Nitroprusside-induced hypotension and cerebrovascular autoregulation in the anesthetized pig.

The influence of sodium nitroprusside (SNP) on cerebral blood flow and cerebrovascular autoregulation at doses that produced 36% +/- 3% (slight) and 52% +/- 4% (moderate) reductions of mean arterial blood pressure (MABP) was evaluated in mechanically ventilated fentanyl/N2O-anesthetized pigs. The blood flow of the frontal hemispheres was evaluated by sagittal sinus outflow, which was determined by an electromagnetic method. Integrity of cerebral autoregulation was evaluated by two formal tests: one hypertensive challenge with an angiotensin infusion (n = 12) and one hypotensive challenge with reduced venous return to the heart (blockade of the vena cava, n = 7). The tests were performed before, during, and after hypotension. Cerebral blood flow tended to increase during hypotension, but this change was not significant. Impaired autoregulation was seen in both tests during slight hypotension (MABP = 89 +/- 3 mm Hg) with an SNP infusion of 12 +/- 3 micrograms.kg-1.min-1. Cerebral autoregulation was completely abolished at both tests during moderate hypotension (MABP = 61 +/- 2 mm Hg with an SNP infusion of 38 +/- 7 micrograms.kg-1.min-1). Despite a posthypotensive increase in cerebral blood flow without rebound hypertension, the autoregulatory response to angiotensin-induced hypertension was restored within 15-25 min.
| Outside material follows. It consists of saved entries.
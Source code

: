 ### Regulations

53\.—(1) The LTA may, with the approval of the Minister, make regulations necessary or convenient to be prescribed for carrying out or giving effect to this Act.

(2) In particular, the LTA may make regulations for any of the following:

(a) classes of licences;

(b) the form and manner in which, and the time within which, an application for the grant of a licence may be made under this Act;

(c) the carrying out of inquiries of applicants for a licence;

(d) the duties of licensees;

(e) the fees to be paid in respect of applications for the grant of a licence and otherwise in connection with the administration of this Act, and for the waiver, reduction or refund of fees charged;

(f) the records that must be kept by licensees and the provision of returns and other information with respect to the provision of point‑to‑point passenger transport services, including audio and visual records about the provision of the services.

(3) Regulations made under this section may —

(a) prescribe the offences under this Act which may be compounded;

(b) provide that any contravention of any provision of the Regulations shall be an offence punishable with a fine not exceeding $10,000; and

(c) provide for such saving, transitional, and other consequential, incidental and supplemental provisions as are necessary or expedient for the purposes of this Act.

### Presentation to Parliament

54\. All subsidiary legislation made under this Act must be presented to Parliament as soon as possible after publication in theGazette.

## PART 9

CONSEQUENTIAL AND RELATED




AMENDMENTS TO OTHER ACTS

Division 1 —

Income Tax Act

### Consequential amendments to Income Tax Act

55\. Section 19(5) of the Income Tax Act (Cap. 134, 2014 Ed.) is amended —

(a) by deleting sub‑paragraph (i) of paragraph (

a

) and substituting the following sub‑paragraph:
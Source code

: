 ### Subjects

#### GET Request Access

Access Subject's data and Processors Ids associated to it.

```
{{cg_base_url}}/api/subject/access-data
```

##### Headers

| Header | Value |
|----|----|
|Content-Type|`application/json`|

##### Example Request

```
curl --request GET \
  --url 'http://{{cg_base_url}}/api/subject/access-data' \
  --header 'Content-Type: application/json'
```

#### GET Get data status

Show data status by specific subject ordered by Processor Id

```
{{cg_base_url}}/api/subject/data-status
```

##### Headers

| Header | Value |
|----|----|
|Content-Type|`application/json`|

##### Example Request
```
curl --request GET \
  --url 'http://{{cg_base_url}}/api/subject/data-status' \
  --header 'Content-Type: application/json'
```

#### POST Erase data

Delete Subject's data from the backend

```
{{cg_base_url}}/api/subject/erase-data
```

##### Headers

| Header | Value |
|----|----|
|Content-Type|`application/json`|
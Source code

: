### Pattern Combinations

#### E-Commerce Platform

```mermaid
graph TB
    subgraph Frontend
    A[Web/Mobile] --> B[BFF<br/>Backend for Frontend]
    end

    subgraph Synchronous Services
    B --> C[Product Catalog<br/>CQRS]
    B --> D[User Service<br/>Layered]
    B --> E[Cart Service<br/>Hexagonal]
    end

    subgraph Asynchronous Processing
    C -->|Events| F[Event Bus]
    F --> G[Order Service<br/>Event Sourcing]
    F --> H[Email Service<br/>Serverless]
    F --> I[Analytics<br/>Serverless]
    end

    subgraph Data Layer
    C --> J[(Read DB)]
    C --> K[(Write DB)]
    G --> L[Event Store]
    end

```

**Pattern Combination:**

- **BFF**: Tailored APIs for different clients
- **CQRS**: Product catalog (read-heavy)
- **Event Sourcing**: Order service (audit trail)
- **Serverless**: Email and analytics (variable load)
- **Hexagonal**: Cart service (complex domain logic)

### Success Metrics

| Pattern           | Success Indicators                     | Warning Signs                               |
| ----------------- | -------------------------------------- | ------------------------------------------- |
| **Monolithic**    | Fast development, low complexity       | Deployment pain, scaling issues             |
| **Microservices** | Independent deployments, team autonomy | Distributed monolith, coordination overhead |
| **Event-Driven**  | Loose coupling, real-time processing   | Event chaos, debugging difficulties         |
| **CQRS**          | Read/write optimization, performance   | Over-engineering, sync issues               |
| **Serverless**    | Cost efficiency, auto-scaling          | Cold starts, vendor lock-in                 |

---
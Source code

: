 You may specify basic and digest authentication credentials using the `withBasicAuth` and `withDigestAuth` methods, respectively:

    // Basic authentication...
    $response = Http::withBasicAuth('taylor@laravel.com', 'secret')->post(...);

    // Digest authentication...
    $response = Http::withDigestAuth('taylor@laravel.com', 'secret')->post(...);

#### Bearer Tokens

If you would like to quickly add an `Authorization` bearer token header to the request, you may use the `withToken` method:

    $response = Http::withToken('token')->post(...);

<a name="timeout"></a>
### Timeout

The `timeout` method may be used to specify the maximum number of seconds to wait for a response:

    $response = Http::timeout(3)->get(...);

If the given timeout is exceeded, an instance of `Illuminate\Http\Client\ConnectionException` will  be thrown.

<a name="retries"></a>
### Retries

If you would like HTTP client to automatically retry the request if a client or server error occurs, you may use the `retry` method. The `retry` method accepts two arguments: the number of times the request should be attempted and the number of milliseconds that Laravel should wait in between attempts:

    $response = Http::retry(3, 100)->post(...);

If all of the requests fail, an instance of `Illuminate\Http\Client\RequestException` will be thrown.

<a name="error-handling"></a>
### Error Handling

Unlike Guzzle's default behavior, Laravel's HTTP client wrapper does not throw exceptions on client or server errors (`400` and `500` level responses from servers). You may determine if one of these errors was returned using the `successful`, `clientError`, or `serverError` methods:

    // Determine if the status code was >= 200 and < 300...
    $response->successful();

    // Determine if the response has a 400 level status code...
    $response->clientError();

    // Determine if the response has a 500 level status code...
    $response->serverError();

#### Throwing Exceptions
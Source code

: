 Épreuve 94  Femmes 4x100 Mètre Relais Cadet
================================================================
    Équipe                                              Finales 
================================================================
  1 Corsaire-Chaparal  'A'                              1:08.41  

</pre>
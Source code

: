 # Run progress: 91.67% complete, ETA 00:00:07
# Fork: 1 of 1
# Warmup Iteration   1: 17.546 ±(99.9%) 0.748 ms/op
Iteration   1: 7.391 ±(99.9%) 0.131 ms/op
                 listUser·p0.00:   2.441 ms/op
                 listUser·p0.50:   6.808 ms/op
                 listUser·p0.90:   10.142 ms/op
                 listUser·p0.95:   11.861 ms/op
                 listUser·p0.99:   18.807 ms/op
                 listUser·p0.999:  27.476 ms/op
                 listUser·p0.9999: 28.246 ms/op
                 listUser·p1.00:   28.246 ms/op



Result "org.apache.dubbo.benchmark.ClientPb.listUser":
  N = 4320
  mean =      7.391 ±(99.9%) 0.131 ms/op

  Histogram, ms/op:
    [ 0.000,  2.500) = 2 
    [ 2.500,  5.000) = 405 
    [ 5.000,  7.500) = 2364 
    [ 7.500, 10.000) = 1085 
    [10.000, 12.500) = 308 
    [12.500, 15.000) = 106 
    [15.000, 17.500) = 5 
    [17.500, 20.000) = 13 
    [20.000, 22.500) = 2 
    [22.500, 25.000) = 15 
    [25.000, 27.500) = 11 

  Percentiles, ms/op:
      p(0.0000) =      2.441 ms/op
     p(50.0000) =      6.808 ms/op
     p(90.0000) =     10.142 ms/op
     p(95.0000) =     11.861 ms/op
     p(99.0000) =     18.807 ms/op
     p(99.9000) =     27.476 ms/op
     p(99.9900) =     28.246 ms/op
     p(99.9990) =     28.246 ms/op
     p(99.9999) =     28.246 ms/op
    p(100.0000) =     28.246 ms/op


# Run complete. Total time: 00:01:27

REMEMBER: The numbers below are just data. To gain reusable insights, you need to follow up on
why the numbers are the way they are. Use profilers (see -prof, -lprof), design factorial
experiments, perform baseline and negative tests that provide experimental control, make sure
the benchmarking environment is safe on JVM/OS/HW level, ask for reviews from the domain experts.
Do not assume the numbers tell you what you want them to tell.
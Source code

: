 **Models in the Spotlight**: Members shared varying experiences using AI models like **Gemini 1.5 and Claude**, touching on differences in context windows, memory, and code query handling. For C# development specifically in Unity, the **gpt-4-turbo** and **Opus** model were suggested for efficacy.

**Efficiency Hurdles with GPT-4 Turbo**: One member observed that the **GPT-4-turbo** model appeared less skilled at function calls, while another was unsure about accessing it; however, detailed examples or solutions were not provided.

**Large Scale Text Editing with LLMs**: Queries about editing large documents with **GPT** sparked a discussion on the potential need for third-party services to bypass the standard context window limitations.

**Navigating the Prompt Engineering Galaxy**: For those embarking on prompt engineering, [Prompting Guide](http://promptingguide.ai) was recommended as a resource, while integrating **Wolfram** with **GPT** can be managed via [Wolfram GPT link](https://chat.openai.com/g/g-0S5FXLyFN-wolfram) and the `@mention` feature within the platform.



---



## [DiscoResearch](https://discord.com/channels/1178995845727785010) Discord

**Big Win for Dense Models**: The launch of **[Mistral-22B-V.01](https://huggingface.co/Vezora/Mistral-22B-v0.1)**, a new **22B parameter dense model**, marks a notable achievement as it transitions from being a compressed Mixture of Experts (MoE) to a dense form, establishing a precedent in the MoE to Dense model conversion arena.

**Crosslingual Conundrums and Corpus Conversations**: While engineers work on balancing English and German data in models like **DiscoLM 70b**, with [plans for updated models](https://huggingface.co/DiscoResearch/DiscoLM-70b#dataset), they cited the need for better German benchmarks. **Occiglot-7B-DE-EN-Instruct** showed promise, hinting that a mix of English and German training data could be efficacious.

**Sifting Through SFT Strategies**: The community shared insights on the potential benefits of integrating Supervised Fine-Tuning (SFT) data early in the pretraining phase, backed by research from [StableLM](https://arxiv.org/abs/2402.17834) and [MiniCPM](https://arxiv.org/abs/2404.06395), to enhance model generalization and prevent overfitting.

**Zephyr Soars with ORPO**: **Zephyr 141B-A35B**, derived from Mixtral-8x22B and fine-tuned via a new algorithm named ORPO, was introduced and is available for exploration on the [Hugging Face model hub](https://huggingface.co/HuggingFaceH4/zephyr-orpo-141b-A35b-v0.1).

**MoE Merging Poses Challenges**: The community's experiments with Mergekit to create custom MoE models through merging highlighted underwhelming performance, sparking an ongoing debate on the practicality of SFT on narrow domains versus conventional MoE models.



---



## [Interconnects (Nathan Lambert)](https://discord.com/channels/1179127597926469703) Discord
The autoregulatory response to a decrease in MABP was impaired for more than an hour after discontinuation of the SNP infusion. No acidosis was observed. The authors conclude that during slight and moderate SNP-induced hypotension, there was a dose-dependent impairment of cerebral autoregulation. Further, the autoregulatory response to the hypotensive challenge after SNP hypotension was markedly delayed, whereas the response to hypertension was rapidly restored.